\part{Linear Discriminant Analysis vs Random Forests}
Package: \texttt{randomForest}
\vspace*{3pt}
<>=
options(SweaveHooks=list(fig=function(){par(cex.main=1.1,
mar=c(4.1,4.1,2.6,2.1),
mgp=c(2.25,0.5,0), tck=-0.02)}))
graphics.off()
@
For linear discriminant analysis, we will use the function
\texttt{lda()} (\textit{MASS} package). Covariates are assumed to
have a common multivariate normal distribution. It may have poor
predictive power where there are complex forms of dependence on the
explanatory factors and variables.
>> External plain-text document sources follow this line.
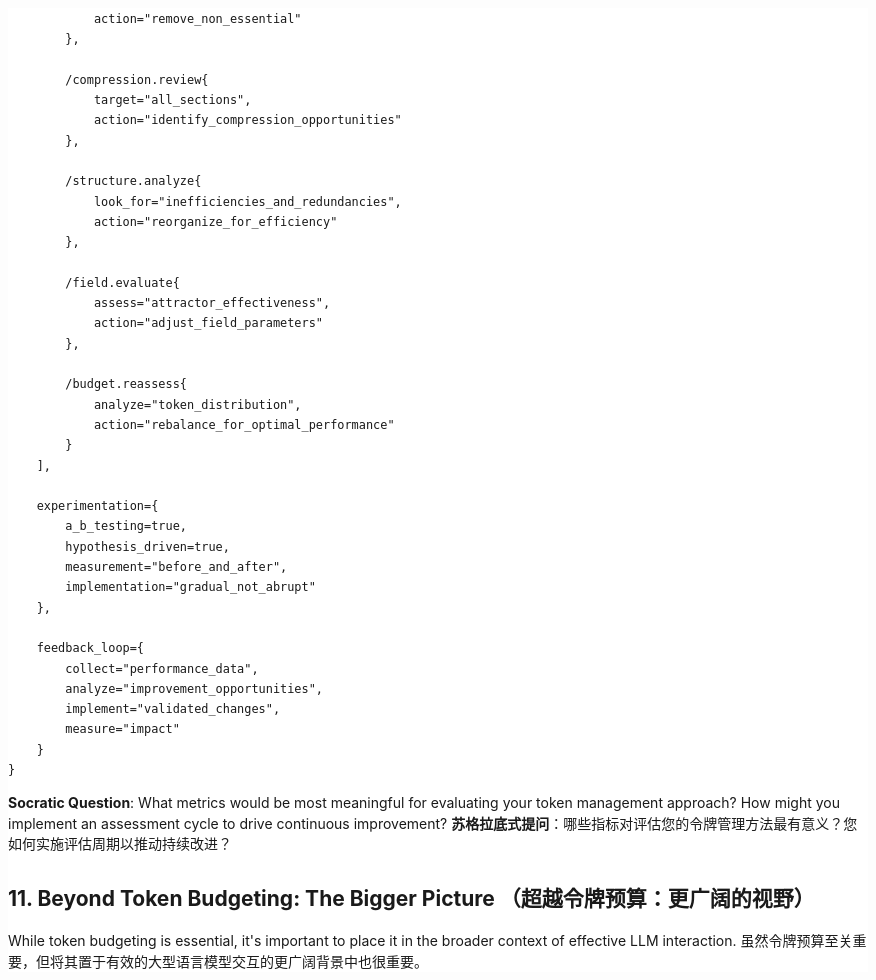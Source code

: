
 ```
            action="remove_non_essential"
        },
        
        /compression.review{
            target="all_sections",
            action="identify_compression_opportunities"
        },
        
        /structure.analyze{
            look_for="inefficiencies_and_redundancies",
            action="reorganize_for_efficiency"
        },
        
        /field.evaluate{
            assess="attractor_effectiveness",
            action="adjust_field_parameters"
        },
        
        /budget.reassess{
            analyze="token_distribution",
            action="rebalance_for_optimal_performance"
        }
    ],
    
    experimentation={
        a_b_testing=true,
        hypothesis_driven=true,
        measurement="before_and_after",
        implementation="gradual_not_abrupt"
    },
    
    feedback_loop={
        collect="performance_data",
        analyze="improvement_opportunities",
        implement="validated_changes",
        measure="impact"
    }
}
```

**Socratic Question**: What metrics would be most meaningful for evaluating your token management approach? How might you implement an assessment cycle to drive continuous improvement?
**苏格拉底式提问**：哪些指标对评估您的令牌管理方法最有意义？您如何实施评估周期以推动持续改进？

## 11. Beyond Token Budgeting: The Bigger Picture （超越令牌预算：更广阔的视野）

While token budgeting is essential, it's important to place it in the broader context of effective LLM interaction.
虽然令牌预算至关重要，但将其置于有效的大型语言模型交互的更广阔背景中也很重要。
Where it is effective, it has the
virtue of simplicity.
The function \texttt{qda()} weakens the assumptions underlying
\texttt{lda()} to allow different variance-covariance matrices
for different groups within the data. This sets limits on the minimum
group size.
Where there are two classes, generalized linear models
(\texttt{glm()}) have very similar properties to linear discriminant
analysis. It makes weaker assumptions. The trade-off is that
estimated group membership probabilities are conditional on the
observed matrix.
With all these ``linear'' methods, the model matrix can replace
columns of covariate data by a set of spline (or other) basis columns
that allow for effects that are nonlinear in the covariates. Use
\texttt{termplot()} with a \texttt{glm} object, with the argument
\texttt{smooth=panel.smooth}, to check for hints of nonlinear
covariate effects. Detection of nonlinear effects typically requires
very extensive data.
A good first check on whether these ``linear'' methods are
adequate is comparison with the highly nonparametric
analysis of the function \texttt{randomForest()} (
\textit{randomForest} package). Random Forests may do well when complex
interactions are required to explain the dependence.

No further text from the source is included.